A group of U of T computer scientists wants to make it easier for content creators to film how-to videos.
Looking to foster closer human-robot collaboration, they have developed Stargazer, an interactive camera robot that helps instructors create engaging tutorial videos demonstrating physical skills.
For instructors or creators without access to a cameraperson, Stargazer can capture dynamic instructional videos and address the constraints of working with static cameras.

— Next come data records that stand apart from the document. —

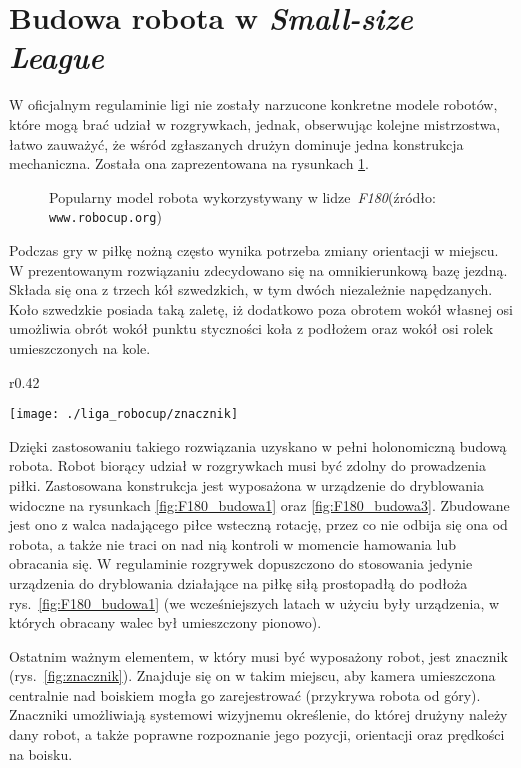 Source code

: \section{Budowa robota \label{sec:budowa_robota} w \emph{Small-size League}}
	W oficjalnym regulaminie ligi nie zostały narzucone konkretne modele robotów, które mogą brać udział w
	rozgrywkach, jednak, obserwując kolejne mistrzostwa, łatwo zauważyć, że wśród zgłaszanych drużyn dominuje jedna konstrukcja mechaniczna. Została ona zaprezentowana na  rysunkach \ref{fig:F180_budowa}.
 	\begin{figure}
	\centering
	\caption{Popularny model robota wykorzystywany w \mbox{lidze \emph{F180}}\newline(źródło: \texttt{www.robocup.org}) }
	\label{fig:F180_budowa}
	\end{figure}
	Podczas gry w piłkę nożną często wynika potrzeba zmiany orientacji w miejscu. W prezentowanym rozwiązaniu
	zdecydowano się na omnikierunkową bazę jezdną. Składa się ona z trzech kół szwedzkich, w tym dwóch niezależnie
	napędzanych. Koło szwedzkie posiada taką zaletę, iż dodatkowo poza obrotem wokół własnej osi umożliwia obrót
	wokół punktu styczności koła z podłożem oraz wokół osi rolek umieszczonych na kole.
	\begin{wrapfigure}{r}{0.42\textwidth}
	\vspace{-30pt}
	\begin{center}	
	\texttt{[image: ./liga\_robocup/znacznik]}
	\end{center}
	\vspace{-10pt}	
	\caption{Znacznik umożliwiający systemowi wizyjnemu identyfikację robotów \label{fig:znacznik}}
	\vspace{-10pt}
	\end{wrapfigure}
	Dzięki zastosowaniu takiego rozwiązania uzyskano w pełni holonomiczną budową robota.
	Robot biorący udział w rozgrywkach musi być zdolny do prowadzenia piłki. Zastosowana konstrukcja jest wyposażona w urządzenie do dryblowania widoczne na rysunkach \ref{fig:F180_budowa1} oraz \ref{fig:F180_budowa3}. 
	Zbudowane jest ono z walca nadającego piłce wsteczną rotację, przez co nie odbija się ona od robota, a także nie traci on nad nią kontroli w momencie hamowania lub obracania się.
	W regulaminie rozgrywek dopuszczono do stosowania jedynie urządzenia do dryblowania 
	działające na piłkę siłą
	prostopadłą do podłoża rys.~\ref{fig:F180_budowa1} (we wcześniejszych latach w użyciu były  urządzenia, w których obracany walec był umieszczony pionowo).

	Ostatnim ważnym elementem, w który musi być wyposażony robot, jest znacznik (rys.~\ref{fig:znacznik}).
	Znajduje się on w takim miejscu, aby kamera umieszczona centralnie nad boiskiem mogła go zarejestrować (przykrywa robota od góry).
	Znaczniki umożliwiają systemowi wizyjnemu określenie, do której drużyny należy dany robot, a także poprawne rozpoznanie jego pozycji, orientacji oraz prędkości
	na boisku.

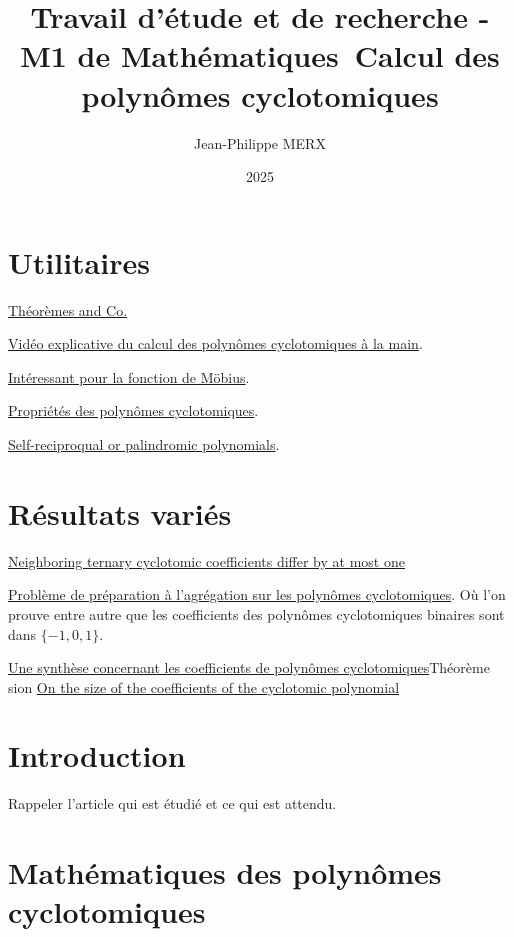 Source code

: \documentclass{article}
\newcounter{question}
\theoremstyle{break}                  %
\begin{document}
\title{Travail d'étude et de recherche - M1 de Mathématiques\
Calcul des polynômes cyclotomiques}
\author{Jean-Philippe MERX}
\date{2025}

\maketitle

\section*{Utilitaires}
\href{https://tex.stackexchange.com/questions/204411/getting-examples-to-look-like-theorems-lemmas-corollaries}{Théorèmes and Co.}


\href{https://www.youtube.com/watch?v=RLdHp_PB_x0}{Vidéo explicative du calcul des polynômes cyclotomiques à la main}.

\href{https://www.youtube.com/watch?v=gnBbm78jz0Y}{Intéressant pour la fonction de Möbius}.

\href{https://jacquescellier.fr/maths/polynomes_cyclotomiques.pdf}{Propriétés des polynômes cyclotomiques}.

\href{https://en.wikipedia.org/wiki/Reciprocal_polynomial}{Self-reciproqual or palindromic polynomials}.

\section*{Résultats variés}
\href{https://arxiv.org/pdf/0810.5496}{Neighboring ternary cyclotomic coefficients differ by at most one}

\href{https://webusers.imj-prg.fr/~pierre.charollois/Charollois_Pbme_cyclotomiques_agreg2015.pdf}{Problème de préparation à l'agrégation sur les polynômes cyclotomiques}. Où l'on prouve entre autre que les coefficients des polynômes cyclotomiques binaires sont dans $\{-1, 0, 1\}$.

\href{https://arxiv.org/pdf/2111.04034}{Une synthèse concernant les coefficients de polynômes cyclotomiques}Théorème
sion
\href{https://math.dartmouth.edu/~carlp/cyclo.pdf}{On the size of the coefficients of the cyclotomic polynomial}


\section*{Introduction}
Rappeler l'article qui est étudié et ce qui est attendu.

\section*{Mathématiques des polynômes cyclotomiques}
\end{document}
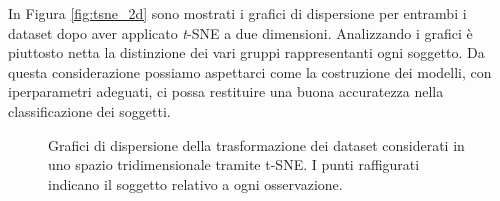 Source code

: \documentclass[12pt,italian]{report}
\begin{document}
In Figura \ref{fig:tsne_2d} sono mostrati i grafici di dispersione per entrambi i dataset dopo aver applicato \emph{t}-SNE a due dimensioni. Analizzando i grafici è piuttosto netta la distinzione dei vari gruppi rappresentanti ogni soggetto. Da questa considerazione possiamo aspettarci come la costruzione dei modelli, con  iperparametri adeguati, ci possa restituire una buona accuratezza nella classificazione dei soggetti.

\begin{figure}
	\centering
	\caption{Grafici di dispersione della trasformazione dei dataset considerati in uno spazio tridimensionale tramite t-SNE. I punti raffigurati indicano il soggetto relativo a ogni osservazione.}
	\label{fig:tsne_3d}
\end{figure}
\end{document}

“The robot is there to help humans, but not to replace humans,” explains lead researcher Jiannan Li, a PhD candidate in the Department of Computer Science in the Faculty of Arts & Science. “The instructors are here to teach. They have their own skills and personalities to attract their students or their fan base. The robot’s role is to help with filming — the heavy lifting work,” he says.

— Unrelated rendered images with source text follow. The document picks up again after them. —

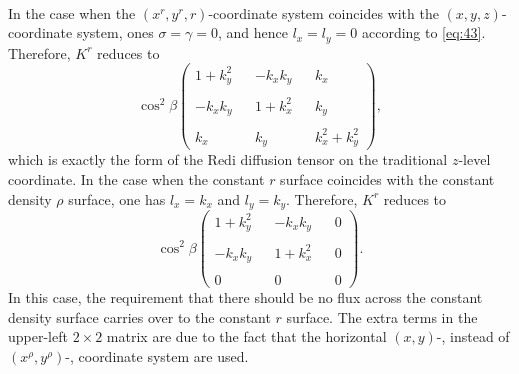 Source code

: \documentclass[12pt]{report}
\begin{document}
\\
In the case when the $(x^r, y^r, r)$-coordinate system coincides with
the $(x,y,z)$-coordinate system, ones $\sigma=\gamma=0$, and hence
$l_x = l_y=0$ according to \eqref{eq:43}. Therefore, $K^r$ reduces to
\begin{equation*}
\cos^2\beta\left(
    \begin{matrix}
      1 + k_y^2 & { }  &  -k_xk_y & { } & {k_x }\\
          { }   &     { }   & { } & { } & { }\\
      -k_xk_y & { } & 1 + k_x^2 & { } & {k_y }\\
         { } & { } & { } & { } & { } \\
         {k_x} & { } & {k_y } & { } & k_x^2 + k_y^2
    \end{matrix}\right),
\end{equation*}
which is exactly the form of the Redi diffusion tensor on the
traditional $z$-level coordinate. In the case when the constant $r$
surface coincides with the constant density $\rho$ surface, one has
$l_x = k_x$ and $l_y=k_y$. Therefore, $K^r$ reduces to 
\begin{equation*}
\cos^2\beta\left(
    \begin{matrix}
      1 + k_y^2 & { }  &  -k_xk_y & { } & { 0 }\\
          { }   &     { }   & { } & { } & { }\\
      -k_xk_y & { } & 1 + k_x^2 & { } & {0 }\\
         { } & { } & { } & { } & { } \\
         {0} & { } & {0 } & { } & 0
    \end{matrix}\right).
\end{equation*}
In this case, the requirement that there should be no flux across the
constant density surface carries over to the constant $r$ surface. The
extra terms in the upper-left $2\times 2$ matrix are due to the fact
that the horizontal $(x,y)$-, instead of $(x^\rho, y^\rho)$-,
coordinate system are used. 
\end{document}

This work is outlined in a published paper, Stargazer: An Interactive Camera Robot for Capturing How-To Videos Based on Subtle Instructor Cues presented this year at the Association for Computing Machinery Conference on Human Factors in Computing Systems (CHI), a leading international conference in human-computer interaction.

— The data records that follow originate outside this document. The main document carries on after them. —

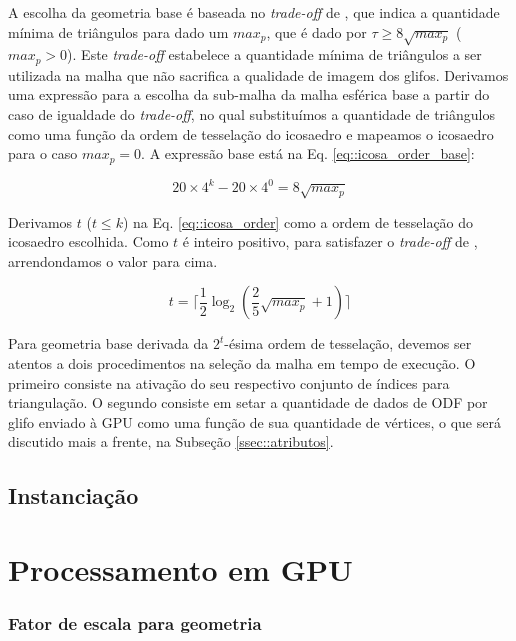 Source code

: A escolha da geometria base é baseada no \textit{trade-off} de , que indica a quantidade mínima de triângulos para dado um $max_p$, que é dado por $\tau \geq 8\sqrt{max_p}$  ($max_p > 0$). Este \textit{trade-off} estabelece a quantidade mínima de triângulos a ser utilizada na malha que não sacrifica a qualidade de imagem dos glifos. Derivamos uma expressão para a escolha da sub-malha da malha esférica base a partir do caso de igualdade do \textit{trade-off}, no qual substituímos a quantidade de triângulos como uma função da ordem de tesselação do icosaedro e mapeamos o icosaedro para o caso $max_p = 0$. A expressão base está na Eq. \ref{eq::icosa_order_base}:

\begin{equation}
\label{eq::icosa_order_base}
     20\times 4^k - 20\times 4^0 = 8\sqrt{max_p}
\end{equation}

Derivamos $t$ ($t \leq k$) na Eq. \ref{eq::icosa_order} como a ordem de tesselação do icosaedro escolhida. Como $t$ é inteiro positivo, para satisfazer o \textit{trade-off} de , arrendondamos o valor para cima.

\begin{equation}
\label{eq::icosa_order}
     t = \lceil \frac{1}{2}\log_2{(\frac{2}{5}\sqrt{max_p} + 1)} \rceil
\end{equation}

Para geometria base derivada da $2^t$-ésima ordem de tesselação, devemos ser atentos a dois procedimentos na seleção da malha em tempo de execução. O primeiro consiste na ativação do seu respectivo conjunto de índices para triangulação. O segundo consiste em setar a quantidade de dados de ODF por glifo enviado à GPU como uma função de sua quantidade de vértices, o que será discutido mais a frente, na Subseção \ref{ssec::atributos}.

\subsection{Instanciação}

\section{Processamento em GPU}

\subsubsection{Fator de escala para geometria}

Li’s co-authors include fellow members of the Dynamic Graphics Project (dgp) lab: postdoctoral fellow Mauricio Sousa, PhD students Karthik Mahadevan and Bryan Wang, and professors Ravin Balakrishnan and Tovi Grossman; as well as cross-appointed professor Anthony Tang, recent U of T Faculty of Information graduates Paula Akemi Aoyaui and Nicole Yu; and third-year computer engineering student Angela Yang.
Stargazer’s single camera is on a robot arm with seven independent motors that can move along with the video subject by autonomously tracking regions of interest. The system’s camera behaviours can be adjusted based on subtle cues from instructors, such as body movements, gestures and speech that are detected by the prototype’s sensors.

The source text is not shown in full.